> How to complete this task
Go through the entries below line by line and count those containing "outward"; the answer is that count alone.

> Document images with source code
--- START ---
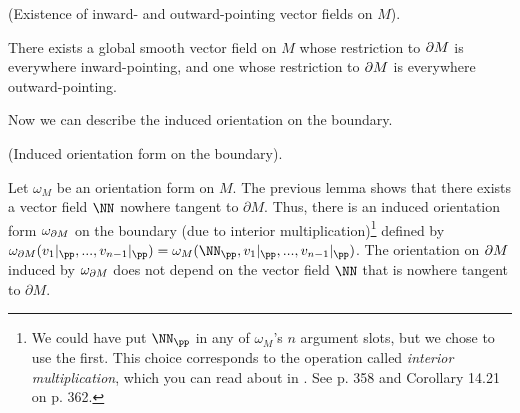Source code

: 
\begin{lemma}
     (Existence of inward- and outward-pointing vector fields on $M$).
    
    There exists a global smooth vector field on $M$ whose restriction to $\partial M$ is everywhere inward-pointing, and one whose restriction to $\partial M$ is everywhere outward-pointing.
\end{lemma}

Now we can describe the induced orientation on the boundary.

\begin{theorem}
\label{ch::manifolds::induced_orientation_form_on_bdy}
     (Induced orientation form on the boundary).

    Let $\omega_M$ be an orientation form on $M$. The previous lemma shows that there exists a vector field $\NN$ nowhere tangent to $\partial M$. Thus, there is an induced orientation form $\omega_{\partial M}$ on the boundary (due to interior multiplication)\footnote{We could have put $\NN_\pp$ in any of $\omega_M$'s $n$ argument slots, but we chose to use the first. This choice corresponds to the operation called \textit{interior multiplication}, which you can read about in \cite{book::SM}. See p. 358 and Corollary 14.21 on p. 362.} defined by $\omega_{\pd M}(v_1|_\pp, ..., v_{n - 1}|_\pp) = \omega_M(\NN_\pp, v_1|_\pp, ..., v_{n - 1}|_\pp)$. The orientation on $\partial M$ induced by $\omega_{\partial M}$ does not depend on the vector field $\NN$ that is nowhere tangent to $\partial M$. 
\end{theorem}

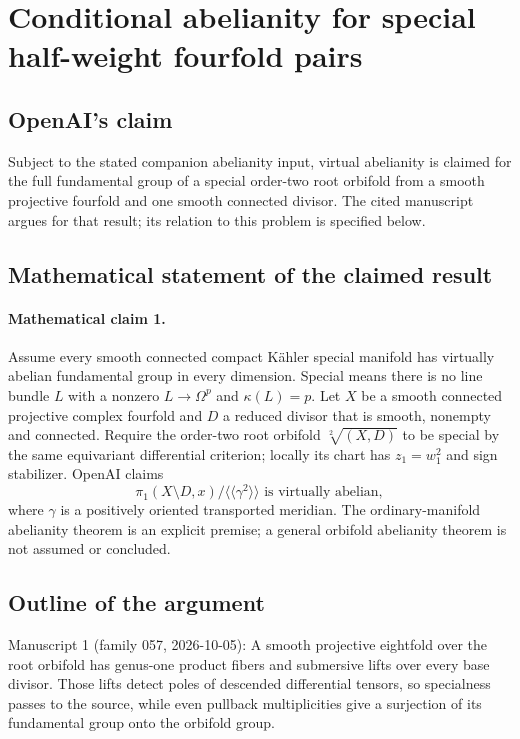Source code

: \documentclass[11pt]{article}
\begin{document}
\section*{Conditional abelianity for special half-weight fourfold pairs}

\subsection{OpenAI's claim}
Subject to the stated companion abelianity input, virtual abelianity is claimed for the full fundamental group of a special order-two root orbifold from a smooth projective fourfold and one smooth connected divisor. The cited manuscript argues for that result; its relation to this problem is specified below.

\subsection{Mathematical statement of the claimed result}
\paragraph{Mathematical claim 1.} Assume every smooth connected compact Kähler special manifold has virtually abelian fundamental group in every dimension. Special means there is no line bundle $L$ with a nonzero $L\to\Omega^p$ and $\kappa(L)=p$. Let $X$ be a smooth connected projective complex fourfold and $D$ a reduced divisor that is smooth, nonempty and connected. Require the order-two root orbifold $\sqrt[2]{(X,D)}$ to be special by the same equivariant differential criterion; locally its chart has $z_1=w_1^2$ and sign stabilizer. OpenAI claims
\[
\pi_1(X\setminus D,x)/\langle\!\langle\gamma^2\rangle\!\rangle\text{ is virtually abelian},
\]
where $\gamma$ is a positively oriented transported meridian. The ordinary-manifold abelianity theorem is an explicit premise; a general orbifold abelianity theorem is not assumed or concluded.

\subsection{Outline of the argument}
Manuscript 1 (family 057, 2026-10-05): A smooth projective eightfold over the root orbifold has genus-one product fibers and submersive lifts over every base divisor. Those lifts detect poles of descended differential tensors, so specialness passes to the source, while even pullback multiplicities give a surjection of its fundamental group onto the orbifold group.
\end{document}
--- END ---
> Result of this exercise
2